> **WORK REQUIRED**
In your answer, set down the records below exactly as they stand, omitting pictures.

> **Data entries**
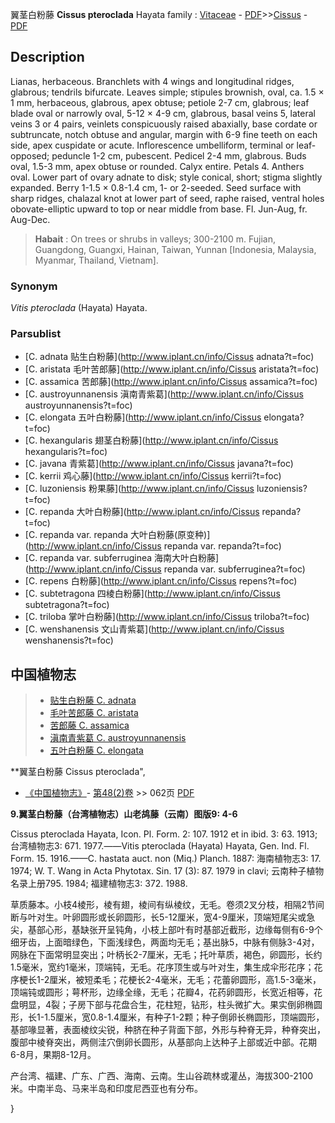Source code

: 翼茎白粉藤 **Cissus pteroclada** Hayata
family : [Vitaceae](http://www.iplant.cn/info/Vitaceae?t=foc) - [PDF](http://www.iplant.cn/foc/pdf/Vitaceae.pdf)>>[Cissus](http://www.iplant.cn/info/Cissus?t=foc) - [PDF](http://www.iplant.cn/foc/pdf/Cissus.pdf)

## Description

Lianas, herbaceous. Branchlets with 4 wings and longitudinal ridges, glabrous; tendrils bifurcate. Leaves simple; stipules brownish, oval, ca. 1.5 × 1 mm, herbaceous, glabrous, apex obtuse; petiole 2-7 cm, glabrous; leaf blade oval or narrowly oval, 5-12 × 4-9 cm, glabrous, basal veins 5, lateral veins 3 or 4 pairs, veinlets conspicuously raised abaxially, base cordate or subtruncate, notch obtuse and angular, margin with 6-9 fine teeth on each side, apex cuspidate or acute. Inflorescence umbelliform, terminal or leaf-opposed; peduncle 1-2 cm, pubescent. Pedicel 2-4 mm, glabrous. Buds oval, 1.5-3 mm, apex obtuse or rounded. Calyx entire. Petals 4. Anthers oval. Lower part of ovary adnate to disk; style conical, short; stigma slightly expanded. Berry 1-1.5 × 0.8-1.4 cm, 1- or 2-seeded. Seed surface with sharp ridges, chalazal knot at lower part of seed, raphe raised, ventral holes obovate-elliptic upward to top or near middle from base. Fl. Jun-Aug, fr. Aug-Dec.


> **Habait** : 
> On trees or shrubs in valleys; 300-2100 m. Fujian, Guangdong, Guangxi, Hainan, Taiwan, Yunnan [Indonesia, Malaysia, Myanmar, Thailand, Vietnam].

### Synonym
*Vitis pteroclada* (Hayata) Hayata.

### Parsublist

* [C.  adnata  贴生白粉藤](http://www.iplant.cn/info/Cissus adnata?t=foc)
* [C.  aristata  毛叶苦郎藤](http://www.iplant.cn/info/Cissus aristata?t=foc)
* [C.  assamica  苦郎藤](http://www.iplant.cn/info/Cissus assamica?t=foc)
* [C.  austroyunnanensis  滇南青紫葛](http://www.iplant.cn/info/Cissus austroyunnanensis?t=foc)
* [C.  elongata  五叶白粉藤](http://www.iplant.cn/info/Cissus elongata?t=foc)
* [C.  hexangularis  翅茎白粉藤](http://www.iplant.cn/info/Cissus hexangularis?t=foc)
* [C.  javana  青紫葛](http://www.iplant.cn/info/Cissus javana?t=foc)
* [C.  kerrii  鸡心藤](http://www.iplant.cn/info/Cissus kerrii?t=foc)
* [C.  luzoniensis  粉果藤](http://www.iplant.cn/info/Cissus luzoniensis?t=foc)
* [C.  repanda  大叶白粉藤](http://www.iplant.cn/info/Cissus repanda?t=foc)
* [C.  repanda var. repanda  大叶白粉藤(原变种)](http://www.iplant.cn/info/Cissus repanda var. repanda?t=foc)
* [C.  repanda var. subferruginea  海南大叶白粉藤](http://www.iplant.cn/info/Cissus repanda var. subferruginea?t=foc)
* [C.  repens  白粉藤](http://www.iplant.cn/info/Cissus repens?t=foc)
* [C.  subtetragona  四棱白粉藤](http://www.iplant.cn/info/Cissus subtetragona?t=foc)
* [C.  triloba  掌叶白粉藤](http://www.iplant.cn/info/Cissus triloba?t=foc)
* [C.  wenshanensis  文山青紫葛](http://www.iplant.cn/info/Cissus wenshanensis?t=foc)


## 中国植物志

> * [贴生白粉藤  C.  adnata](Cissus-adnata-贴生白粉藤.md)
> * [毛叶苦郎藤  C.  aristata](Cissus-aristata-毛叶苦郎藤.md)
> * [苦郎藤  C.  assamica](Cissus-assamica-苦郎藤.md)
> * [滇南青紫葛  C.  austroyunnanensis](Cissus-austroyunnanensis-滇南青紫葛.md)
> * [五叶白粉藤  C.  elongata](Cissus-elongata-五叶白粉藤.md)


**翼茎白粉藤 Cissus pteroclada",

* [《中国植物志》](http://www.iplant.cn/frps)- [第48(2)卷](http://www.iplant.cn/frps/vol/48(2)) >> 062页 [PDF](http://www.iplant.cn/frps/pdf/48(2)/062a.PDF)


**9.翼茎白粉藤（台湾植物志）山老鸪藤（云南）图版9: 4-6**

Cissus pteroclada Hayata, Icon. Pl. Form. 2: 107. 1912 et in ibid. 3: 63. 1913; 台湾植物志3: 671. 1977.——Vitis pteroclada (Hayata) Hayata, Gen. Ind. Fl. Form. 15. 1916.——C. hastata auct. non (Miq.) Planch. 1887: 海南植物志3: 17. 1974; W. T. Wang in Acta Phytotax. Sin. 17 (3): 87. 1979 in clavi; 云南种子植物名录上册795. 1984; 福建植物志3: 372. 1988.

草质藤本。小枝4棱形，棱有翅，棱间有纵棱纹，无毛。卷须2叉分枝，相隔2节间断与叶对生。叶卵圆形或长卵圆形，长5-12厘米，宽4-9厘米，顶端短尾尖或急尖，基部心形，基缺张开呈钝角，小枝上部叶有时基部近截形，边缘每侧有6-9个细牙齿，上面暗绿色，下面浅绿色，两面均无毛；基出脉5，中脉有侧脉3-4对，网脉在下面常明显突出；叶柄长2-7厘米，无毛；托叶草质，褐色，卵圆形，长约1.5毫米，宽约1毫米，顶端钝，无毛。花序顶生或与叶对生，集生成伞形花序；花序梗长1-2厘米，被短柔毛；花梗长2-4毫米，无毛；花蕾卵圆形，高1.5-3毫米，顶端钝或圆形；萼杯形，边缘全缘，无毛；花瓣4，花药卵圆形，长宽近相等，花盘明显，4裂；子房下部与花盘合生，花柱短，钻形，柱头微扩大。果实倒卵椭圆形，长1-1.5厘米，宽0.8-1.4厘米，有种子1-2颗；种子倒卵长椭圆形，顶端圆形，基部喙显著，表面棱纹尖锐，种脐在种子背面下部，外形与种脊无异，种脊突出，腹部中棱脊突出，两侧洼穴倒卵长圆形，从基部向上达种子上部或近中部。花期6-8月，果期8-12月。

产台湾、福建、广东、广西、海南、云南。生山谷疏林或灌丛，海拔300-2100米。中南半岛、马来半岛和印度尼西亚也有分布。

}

> **SOLUTION**
Source code

: 翼茎白粉藤 **Cissus pteroclada** Hayata
family : [Vitaceae](http://www.iplant.cn/info/Vitaceae?t=foc) - [PDF](http://www.iplant.cn/foc/pdf/Vitaceae.pdf)>>[Cissus](http://www.iplant.cn/info/Cissus?t=foc) - [PDF](http://www.iplant.cn/foc/pdf/Cissus.pdf)

## Description

Lianas, herbaceous. Branchlets with 4 wings and longitudinal ridges, glabrous; tendrils bifurcate. Leaves simple; stipules brownish, oval, ca. 1.5 × 1 mm, herbaceous, glabrous, apex obtuse; petiole 2-7 cm, glabrous; leaf blade oval or narrowly oval, 5-12 × 4-9 cm, glabrous, basal veins 5, lateral veins 3 or 4 pairs, veinlets conspicuously raised abaxially, base cordate or subtruncate, notch obtuse and angular, margin with 6-9 fine teeth on each side, apex cuspidate or acute. Inflorescence umbelliform, terminal or leaf-opposed; peduncle 1-2 cm, pubescent. Pedicel 2-4 mm, glabrous. Buds oval, 1.5-3 mm, apex obtuse or rounded. Calyx entire. Petals 4. Anthers oval. Lower part of ovary adnate to disk; style conical, short; stigma slightly expanded. Berry 1-1.5 × 0.8-1.4 cm, 1- or 2-seeded. Seed surface with sharp ridges, chalazal knot at lower part of seed, raphe raised, ventral holes obovate-elliptic upward to top or near middle from base. Fl. Jun-Aug, fr. Aug-Dec.


> **Habait** : 
> On trees or shrubs in valleys; 300-2100 m. Fujian, Guangdong, Guangxi, Hainan, Taiwan, Yunnan [Indonesia, Malaysia, Myanmar, Thailand, Vietnam].

### Synonym
*Vitis pteroclada* (Hayata) Hayata.

### Parsublist

* [C.  adnata  贴生白粉藤](http://www.iplant.cn/info/Cissus adnata?t=foc)
* [C.  aristata  毛叶苦郎藤](http://www.iplant.cn/info/Cissus aristata?t=foc)
* [C.  assamica  苦郎藤](http://www.iplant.cn/info/Cissus assamica?t=foc)
* [C.  austroyunnanensis  滇南青紫葛](http://www.iplant.cn/info/Cissus austroyunnanensis?t=foc)
* [C.  elongata  五叶白粉藤](http://www.iplant.cn/info/Cissus elongata?t=foc)
* [C.  hexangularis  翅茎白粉藤](http://www.iplant.cn/info/Cissus hexangularis?t=foc)
* [C.  javana  青紫葛](http://www.iplant.cn/info/Cissus javana?t=foc)
* [C.  kerrii  鸡心藤](http://www.iplant.cn/info/Cissus kerrii?t=foc)
* [C.  luzoniensis  粉果藤](http://www.iplant.cn/info/Cissus luzoniensis?t=foc)
* [C.  repanda  大叶白粉藤](http://www.iplant.cn/info/Cissus repanda?t=foc)
* [C.  repanda var. repanda  大叶白粉藤(原变种)](http://www.iplant.cn/info/Cissus repanda var. repanda?t=foc)
* [C.  repanda var. subferruginea  海南大叶白粉藤](http://www.iplant.cn/info/Cissus repanda var. subferruginea?t=foc)
* [C.  repens  白粉藤](http://www.iplant.cn/info/Cissus repens?t=foc)
* [C.  subtetragona  四棱白粉藤](http://www.iplant.cn/info/Cissus subtetragona?t=foc)
* [C.  triloba  掌叶白粉藤](http://www.iplant.cn/info/Cissus triloba?t=foc)
* [C.  wenshanensis  文山青紫葛](http://www.iplant.cn/info/Cissus wenshanensis?t=foc)


## 中国植物志

> * [贴生白粉藤  C.  adnata](Cissus-adnata-贴生白粉藤.md)
> * [毛叶苦郎藤  C.  aristata](Cissus-aristata-毛叶苦郎藤.md)
> * [苦郎藤  C.  assamica](Cissus-assamica-苦郎藤.md)
> * [滇南青紫葛  C.  austroyunnanensis](Cissus-austroyunnanensis-滇南青紫葛.md)
> * [五叶白粉藤  C.  elongata](Cissus-elongata-五叶白粉藤.md)


**翼茎白粉藤 Cissus pteroclada",

* [《中国植物志》](http://www.iplant.cn/frps)- [第48(2)卷](http://www.iplant.cn/frps/vol/48(2)) >> 062页 [PDF](http://www.iplant.cn/frps/pdf/48(2)/062a.PDF)


**9.翼茎白粉藤（台湾植物志）山老鸪藤（云南）图版9: 4-6**

Cissus pteroclada Hayata, Icon. Pl. Form. 2: 107. 1912 et in ibid. 3: 63. 1913; 台湾植物志3: 671. 1977.——Vitis pteroclada (Hayata) Hayata, Gen. Ind. Fl. Form. 15. 1916.——C. hastata auct. non (Miq.) Planch. 1887: 海南植物志3: 17. 1974; W. T. Wang in Acta Phytotax. Sin. 17 (3): 87. 1979 in clavi; 云南种子植物名录上册795. 1984; 福建植物志3: 372. 1988.

草质藤本。小枝4棱形，棱有翅，棱间有纵棱纹，无毛。卷须2叉分枝，相隔2节间断与叶对生。叶卵圆形或长卵圆形，长5-12厘米，宽4-9厘米，顶端短尾尖或急尖，基部心形，基缺张开呈钝角，小枝上部叶有时基部近截形，边缘每侧有6-9个细牙齿，上面暗绿色，下面浅绿色，两面均无毛；基出脉5，中脉有侧脉3-4对，网脉在下面常明显突出；叶柄长2-7厘米，无毛；托叶草质，褐色，卵圆形，长约1.5毫米，宽约1毫米，顶端钝，无毛。花序顶生或与叶对生，集生成伞形花序；花序梗长1-2厘米，被短柔毛；花梗长2-4毫米，无毛；花蕾卵圆形，高1.5-3毫米，顶端钝或圆形；萼杯形，边缘全缘，无毛；花瓣4，花药卵圆形，长宽近相等，花盘明显，4裂；子房下部与花盘合生，花柱短，钻形，柱头微扩大。果实倒卵椭圆形，长1-1.5厘米，宽0.8-1.4厘米，有种子1-2颗；种子倒卵长椭圆形，顶端圆形，基部喙显著，表面棱纹尖锐，种脐在种子背面下部，外形与种脊无异，种脊突出，腹部中棱脊突出，两侧洼穴倒卵长圆形，从基部向上达种子上部或近中部。花期6-8月，果期8-12月。

产台湾、福建、广东、广西、海南、云南。生山谷疏林或灌丛，海拔300-2100米。中南半岛、马来半岛和印度尼西亚也有分布。

}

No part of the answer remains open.